Newsletter 20 Jul 2008

large-newsletter-headalt

CONTENTS

1. The Gaza Crisis and the ceasefire – an update
2. Israeli army harassment in Nablus
3. Settler Violence
4. Regional perspectives
5. Non-violent resistance
6. The water crisis in Palestine
7. ‘This is like apartheid': ANC veterans visit West Bank
8. Israeli government to respect its own High Court

1. The Gaza Crisis and the ceasefire

a) Free Gaza Movement – Breaking into Gaza
b) Three more patients die in Gaza from lack of access to medical treatment
c) Academic freedom trashed by Israel – Gisha reports
d) Uri Avnery, All Quiet on the Gaza Front, 21/06/08

a) Breaking into Gaza – the Free Gaza Movement
Ramzi Kysia records that: ‘Israel maintains complete control over Gaza’s airspace and territorial waters, near complete control over travel into or out of Gaza, near complete control over Gaza’s imports and exports, and near complete control over Gaza’s own tax revenues.

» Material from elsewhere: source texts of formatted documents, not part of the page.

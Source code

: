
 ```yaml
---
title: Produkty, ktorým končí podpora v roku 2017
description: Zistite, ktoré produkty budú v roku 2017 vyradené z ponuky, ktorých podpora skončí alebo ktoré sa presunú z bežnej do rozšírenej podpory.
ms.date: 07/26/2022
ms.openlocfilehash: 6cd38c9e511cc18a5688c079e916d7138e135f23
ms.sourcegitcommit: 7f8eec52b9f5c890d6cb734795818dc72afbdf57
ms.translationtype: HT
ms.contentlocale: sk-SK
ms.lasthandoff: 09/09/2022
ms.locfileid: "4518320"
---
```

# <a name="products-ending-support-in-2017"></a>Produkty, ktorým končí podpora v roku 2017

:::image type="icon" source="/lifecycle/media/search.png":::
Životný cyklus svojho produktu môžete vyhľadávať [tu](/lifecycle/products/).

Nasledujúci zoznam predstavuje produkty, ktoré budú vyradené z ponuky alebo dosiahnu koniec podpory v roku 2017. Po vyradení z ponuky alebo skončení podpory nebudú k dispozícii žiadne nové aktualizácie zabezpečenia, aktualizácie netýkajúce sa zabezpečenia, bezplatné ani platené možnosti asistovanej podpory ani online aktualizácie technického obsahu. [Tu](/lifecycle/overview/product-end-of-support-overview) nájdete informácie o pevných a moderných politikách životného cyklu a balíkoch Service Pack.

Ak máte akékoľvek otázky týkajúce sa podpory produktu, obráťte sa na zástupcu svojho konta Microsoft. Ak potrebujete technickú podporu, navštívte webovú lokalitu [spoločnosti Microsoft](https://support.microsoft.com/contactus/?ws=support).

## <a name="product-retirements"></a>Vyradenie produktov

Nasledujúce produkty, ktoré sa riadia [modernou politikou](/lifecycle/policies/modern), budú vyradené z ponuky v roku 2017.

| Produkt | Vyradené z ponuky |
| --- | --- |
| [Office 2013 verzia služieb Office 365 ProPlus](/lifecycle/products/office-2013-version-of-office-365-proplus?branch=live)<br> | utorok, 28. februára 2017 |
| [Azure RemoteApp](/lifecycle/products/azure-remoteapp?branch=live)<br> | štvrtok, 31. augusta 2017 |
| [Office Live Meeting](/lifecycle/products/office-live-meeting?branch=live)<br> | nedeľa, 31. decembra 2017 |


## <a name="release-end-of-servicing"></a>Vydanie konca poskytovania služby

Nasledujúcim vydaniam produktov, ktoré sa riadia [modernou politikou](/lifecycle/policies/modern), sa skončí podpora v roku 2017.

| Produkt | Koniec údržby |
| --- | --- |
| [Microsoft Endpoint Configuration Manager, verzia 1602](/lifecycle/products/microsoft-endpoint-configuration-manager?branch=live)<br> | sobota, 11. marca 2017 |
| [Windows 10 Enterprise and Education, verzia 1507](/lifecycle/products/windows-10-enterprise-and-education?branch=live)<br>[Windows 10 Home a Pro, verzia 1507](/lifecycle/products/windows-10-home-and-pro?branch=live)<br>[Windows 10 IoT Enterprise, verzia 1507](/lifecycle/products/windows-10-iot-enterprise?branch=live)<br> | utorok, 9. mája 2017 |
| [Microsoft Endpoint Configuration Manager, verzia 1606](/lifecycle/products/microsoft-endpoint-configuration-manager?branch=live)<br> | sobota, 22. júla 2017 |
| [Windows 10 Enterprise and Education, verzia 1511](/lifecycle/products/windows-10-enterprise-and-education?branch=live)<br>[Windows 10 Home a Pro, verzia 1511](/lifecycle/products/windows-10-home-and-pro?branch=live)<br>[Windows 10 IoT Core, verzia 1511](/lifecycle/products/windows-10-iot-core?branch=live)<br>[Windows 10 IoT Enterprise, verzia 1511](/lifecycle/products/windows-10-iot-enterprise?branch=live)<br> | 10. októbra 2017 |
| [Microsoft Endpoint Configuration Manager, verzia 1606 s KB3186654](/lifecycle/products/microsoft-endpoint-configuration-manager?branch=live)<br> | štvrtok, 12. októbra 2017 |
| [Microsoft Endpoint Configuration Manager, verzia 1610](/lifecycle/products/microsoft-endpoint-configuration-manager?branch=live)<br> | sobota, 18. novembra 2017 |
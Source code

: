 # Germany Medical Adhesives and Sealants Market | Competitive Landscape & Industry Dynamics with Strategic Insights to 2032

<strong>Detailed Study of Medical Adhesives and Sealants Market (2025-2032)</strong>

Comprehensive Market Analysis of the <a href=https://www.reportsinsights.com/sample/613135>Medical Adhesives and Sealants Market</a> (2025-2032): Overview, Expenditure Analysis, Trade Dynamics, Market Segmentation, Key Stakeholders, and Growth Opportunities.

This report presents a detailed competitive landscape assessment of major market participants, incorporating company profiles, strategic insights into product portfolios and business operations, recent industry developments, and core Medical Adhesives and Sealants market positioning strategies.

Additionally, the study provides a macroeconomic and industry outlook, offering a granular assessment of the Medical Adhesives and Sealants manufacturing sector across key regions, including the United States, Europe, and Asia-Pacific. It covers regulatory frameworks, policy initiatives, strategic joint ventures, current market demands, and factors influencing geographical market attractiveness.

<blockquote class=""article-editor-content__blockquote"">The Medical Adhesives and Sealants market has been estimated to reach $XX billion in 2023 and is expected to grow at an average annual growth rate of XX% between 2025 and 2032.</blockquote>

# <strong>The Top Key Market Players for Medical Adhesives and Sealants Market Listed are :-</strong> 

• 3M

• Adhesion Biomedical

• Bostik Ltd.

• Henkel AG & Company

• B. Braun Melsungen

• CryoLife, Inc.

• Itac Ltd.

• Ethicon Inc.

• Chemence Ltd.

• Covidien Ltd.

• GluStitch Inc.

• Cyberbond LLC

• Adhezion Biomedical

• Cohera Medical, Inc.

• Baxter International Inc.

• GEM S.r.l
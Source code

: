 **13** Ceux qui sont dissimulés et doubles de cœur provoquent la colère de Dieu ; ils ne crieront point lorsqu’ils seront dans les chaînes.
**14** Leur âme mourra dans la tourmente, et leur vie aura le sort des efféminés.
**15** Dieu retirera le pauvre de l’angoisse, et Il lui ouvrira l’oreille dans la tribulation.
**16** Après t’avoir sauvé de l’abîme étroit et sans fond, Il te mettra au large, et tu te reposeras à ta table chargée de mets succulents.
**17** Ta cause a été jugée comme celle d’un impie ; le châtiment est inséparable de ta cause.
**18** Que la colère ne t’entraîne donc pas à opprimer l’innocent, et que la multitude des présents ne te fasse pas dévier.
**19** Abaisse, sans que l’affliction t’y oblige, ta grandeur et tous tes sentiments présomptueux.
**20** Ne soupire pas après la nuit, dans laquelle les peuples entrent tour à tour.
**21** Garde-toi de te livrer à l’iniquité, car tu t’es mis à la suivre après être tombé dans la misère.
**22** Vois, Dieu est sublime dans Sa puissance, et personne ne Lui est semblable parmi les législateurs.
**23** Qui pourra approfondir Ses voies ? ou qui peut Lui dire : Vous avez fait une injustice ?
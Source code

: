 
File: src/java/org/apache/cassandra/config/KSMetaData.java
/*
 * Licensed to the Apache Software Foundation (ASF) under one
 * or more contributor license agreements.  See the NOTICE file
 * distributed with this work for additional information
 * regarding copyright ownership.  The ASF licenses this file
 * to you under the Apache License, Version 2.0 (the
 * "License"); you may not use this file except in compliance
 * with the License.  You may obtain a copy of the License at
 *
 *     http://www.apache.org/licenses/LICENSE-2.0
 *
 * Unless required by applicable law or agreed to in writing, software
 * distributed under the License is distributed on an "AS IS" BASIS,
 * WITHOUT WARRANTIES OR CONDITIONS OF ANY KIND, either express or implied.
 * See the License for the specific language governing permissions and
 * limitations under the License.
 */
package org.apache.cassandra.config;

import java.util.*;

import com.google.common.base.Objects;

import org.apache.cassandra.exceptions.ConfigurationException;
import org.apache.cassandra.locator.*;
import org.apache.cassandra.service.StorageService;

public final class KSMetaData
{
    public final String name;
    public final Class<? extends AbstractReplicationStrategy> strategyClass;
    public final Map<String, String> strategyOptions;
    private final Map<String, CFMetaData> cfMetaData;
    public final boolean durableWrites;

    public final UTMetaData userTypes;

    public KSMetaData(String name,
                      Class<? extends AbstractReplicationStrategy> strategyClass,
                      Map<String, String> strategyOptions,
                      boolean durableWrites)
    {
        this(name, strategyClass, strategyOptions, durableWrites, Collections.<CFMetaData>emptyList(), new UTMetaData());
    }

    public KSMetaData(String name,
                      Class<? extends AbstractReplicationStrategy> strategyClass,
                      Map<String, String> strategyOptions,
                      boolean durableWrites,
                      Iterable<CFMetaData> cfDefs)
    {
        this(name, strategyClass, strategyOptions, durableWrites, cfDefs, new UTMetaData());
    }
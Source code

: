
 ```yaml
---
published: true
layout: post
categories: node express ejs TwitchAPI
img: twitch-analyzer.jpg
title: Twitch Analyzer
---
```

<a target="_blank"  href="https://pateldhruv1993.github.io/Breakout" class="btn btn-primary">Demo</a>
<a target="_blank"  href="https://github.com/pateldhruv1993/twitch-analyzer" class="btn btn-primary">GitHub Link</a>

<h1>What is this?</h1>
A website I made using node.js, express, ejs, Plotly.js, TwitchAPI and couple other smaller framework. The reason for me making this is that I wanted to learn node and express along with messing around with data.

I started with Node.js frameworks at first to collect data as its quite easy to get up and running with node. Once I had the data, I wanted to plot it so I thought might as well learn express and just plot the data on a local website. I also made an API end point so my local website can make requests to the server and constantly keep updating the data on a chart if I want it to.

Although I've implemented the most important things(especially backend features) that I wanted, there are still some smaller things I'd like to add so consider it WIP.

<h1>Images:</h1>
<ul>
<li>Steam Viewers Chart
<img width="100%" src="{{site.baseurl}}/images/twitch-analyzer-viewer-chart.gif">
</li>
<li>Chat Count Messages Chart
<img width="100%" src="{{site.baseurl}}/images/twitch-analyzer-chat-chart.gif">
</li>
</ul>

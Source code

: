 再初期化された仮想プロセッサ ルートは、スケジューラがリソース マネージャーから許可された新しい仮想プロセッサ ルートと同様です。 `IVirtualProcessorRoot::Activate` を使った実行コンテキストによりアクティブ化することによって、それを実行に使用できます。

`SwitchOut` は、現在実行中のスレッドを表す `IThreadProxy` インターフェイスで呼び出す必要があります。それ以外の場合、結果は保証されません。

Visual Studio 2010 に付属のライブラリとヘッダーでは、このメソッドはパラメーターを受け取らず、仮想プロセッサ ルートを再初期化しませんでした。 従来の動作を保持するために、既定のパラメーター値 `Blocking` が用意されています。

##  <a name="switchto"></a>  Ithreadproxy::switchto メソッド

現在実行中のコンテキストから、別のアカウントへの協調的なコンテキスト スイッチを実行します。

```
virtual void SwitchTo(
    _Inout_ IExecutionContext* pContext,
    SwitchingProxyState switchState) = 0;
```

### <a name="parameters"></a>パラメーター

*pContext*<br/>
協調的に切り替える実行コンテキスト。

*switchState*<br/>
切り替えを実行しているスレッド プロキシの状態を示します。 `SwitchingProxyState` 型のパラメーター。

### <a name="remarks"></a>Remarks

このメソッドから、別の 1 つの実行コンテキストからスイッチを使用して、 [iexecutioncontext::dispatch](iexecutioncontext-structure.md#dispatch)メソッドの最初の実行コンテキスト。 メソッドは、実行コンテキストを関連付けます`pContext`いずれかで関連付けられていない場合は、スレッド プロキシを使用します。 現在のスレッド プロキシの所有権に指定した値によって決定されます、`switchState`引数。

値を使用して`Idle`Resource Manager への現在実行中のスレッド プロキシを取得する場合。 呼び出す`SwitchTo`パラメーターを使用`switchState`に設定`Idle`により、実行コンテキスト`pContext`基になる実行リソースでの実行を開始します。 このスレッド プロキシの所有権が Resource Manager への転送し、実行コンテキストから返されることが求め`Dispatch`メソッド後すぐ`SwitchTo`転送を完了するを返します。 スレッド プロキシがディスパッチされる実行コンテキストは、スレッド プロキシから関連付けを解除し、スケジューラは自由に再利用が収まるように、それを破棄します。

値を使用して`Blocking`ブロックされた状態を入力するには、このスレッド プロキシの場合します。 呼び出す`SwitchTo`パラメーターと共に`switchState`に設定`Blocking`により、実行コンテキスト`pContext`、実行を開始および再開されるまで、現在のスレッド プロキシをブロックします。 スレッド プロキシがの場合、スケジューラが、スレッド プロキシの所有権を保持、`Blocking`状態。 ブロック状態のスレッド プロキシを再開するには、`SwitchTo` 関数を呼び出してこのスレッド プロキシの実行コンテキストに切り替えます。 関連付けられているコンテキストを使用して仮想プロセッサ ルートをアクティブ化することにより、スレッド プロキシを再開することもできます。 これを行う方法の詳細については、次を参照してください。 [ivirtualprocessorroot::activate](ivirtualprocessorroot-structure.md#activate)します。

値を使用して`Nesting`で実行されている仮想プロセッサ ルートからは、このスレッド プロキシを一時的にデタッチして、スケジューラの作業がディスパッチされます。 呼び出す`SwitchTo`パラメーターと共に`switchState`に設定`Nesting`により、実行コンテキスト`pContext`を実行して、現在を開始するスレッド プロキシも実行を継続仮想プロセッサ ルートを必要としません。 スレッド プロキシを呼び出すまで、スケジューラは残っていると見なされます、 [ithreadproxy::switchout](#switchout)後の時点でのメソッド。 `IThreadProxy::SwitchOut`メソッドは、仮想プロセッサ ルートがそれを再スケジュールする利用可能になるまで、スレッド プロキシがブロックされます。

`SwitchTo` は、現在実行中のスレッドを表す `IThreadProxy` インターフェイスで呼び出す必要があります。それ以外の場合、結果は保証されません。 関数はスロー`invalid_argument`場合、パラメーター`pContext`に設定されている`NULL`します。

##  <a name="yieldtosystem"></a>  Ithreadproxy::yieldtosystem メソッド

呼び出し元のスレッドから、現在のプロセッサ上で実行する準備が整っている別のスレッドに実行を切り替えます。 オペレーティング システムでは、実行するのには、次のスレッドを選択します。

Little is allowed in. As a result, Gaza’s economy has completely collapsed.’
As part of an attempt to undermine the siege his article Breaking into Gaza tells of the Free Gaza Movement’s plans to sail from Cyprus to Gaza next month, carrying much needed medical supplies. The aim is to raise international awareness about the prison-like closure of Gaza and to put substantial moral pressure on Israel and the international community.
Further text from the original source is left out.